--- DATASET EXTRACT ---
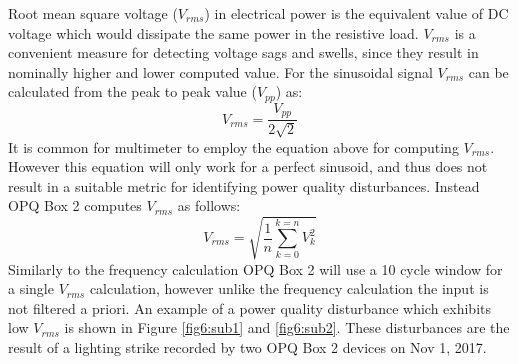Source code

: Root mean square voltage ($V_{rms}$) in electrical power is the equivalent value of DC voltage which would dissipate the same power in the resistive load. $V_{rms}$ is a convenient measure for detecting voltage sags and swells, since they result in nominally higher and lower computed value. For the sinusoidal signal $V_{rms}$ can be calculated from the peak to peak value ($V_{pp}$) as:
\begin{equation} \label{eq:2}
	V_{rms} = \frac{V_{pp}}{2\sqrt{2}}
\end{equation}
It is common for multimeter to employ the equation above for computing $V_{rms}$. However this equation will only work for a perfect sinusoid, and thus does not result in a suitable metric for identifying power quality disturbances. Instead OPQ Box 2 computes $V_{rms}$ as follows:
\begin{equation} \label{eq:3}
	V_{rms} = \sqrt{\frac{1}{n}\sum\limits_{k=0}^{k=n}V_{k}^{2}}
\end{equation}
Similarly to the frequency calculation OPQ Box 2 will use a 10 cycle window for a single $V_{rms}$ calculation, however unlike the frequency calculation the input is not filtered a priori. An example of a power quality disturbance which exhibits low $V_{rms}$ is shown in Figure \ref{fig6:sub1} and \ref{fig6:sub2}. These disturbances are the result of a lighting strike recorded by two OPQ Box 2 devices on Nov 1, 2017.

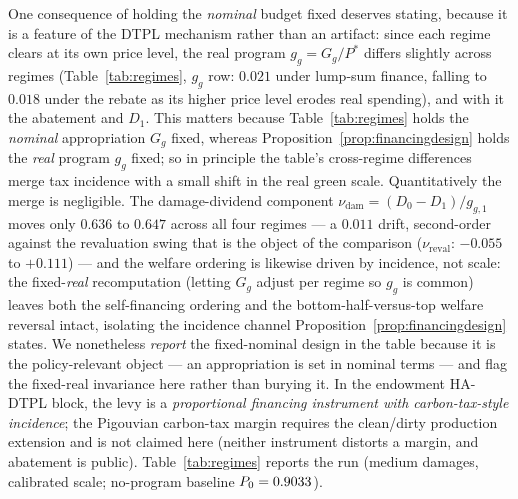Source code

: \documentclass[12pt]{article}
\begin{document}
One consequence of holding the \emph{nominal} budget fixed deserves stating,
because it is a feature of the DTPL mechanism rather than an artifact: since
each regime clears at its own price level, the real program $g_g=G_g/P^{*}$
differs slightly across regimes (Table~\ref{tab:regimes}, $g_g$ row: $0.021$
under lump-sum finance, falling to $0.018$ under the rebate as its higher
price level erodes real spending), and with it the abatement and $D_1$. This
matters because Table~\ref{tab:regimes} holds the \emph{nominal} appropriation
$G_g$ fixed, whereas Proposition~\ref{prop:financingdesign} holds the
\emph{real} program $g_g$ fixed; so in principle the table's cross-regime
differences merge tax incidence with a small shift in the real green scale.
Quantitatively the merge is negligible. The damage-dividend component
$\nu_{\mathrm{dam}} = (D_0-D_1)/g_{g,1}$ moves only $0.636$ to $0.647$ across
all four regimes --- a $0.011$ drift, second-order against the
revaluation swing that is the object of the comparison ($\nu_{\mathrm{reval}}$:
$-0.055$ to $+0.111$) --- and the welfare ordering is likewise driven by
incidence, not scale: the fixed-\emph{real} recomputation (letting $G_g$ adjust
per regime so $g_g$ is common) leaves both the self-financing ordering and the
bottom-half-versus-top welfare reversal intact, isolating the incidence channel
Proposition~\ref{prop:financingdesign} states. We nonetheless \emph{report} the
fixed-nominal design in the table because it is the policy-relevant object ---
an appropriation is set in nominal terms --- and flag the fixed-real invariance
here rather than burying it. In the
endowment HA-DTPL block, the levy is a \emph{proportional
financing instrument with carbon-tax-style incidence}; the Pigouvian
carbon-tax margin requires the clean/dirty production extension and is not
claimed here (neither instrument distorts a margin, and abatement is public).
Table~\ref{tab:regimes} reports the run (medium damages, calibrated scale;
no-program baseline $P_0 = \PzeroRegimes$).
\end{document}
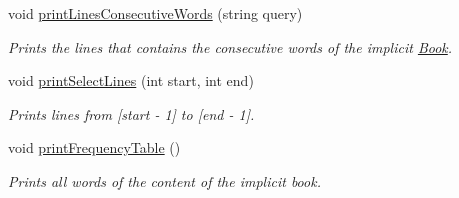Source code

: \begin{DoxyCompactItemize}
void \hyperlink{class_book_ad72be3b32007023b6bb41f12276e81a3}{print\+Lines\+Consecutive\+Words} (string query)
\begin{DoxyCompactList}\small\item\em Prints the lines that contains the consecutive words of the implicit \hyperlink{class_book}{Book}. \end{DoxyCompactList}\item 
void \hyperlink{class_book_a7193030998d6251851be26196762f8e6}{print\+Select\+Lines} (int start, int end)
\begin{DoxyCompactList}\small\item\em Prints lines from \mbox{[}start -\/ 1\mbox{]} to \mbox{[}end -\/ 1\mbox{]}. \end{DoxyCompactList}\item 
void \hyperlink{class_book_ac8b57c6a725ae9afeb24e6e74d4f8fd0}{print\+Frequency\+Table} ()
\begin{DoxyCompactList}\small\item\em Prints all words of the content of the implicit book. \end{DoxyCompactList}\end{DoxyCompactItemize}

--- THE PROBLEM ---
Each line above where the word "margin" occurs should be returned in full.

--- SOLUTION TO THIS PROBLEM ---
carbon-tax margin requires the clean/dirty production extension and is not
claimed here (neither instrument distorts a margin, and abatement is public).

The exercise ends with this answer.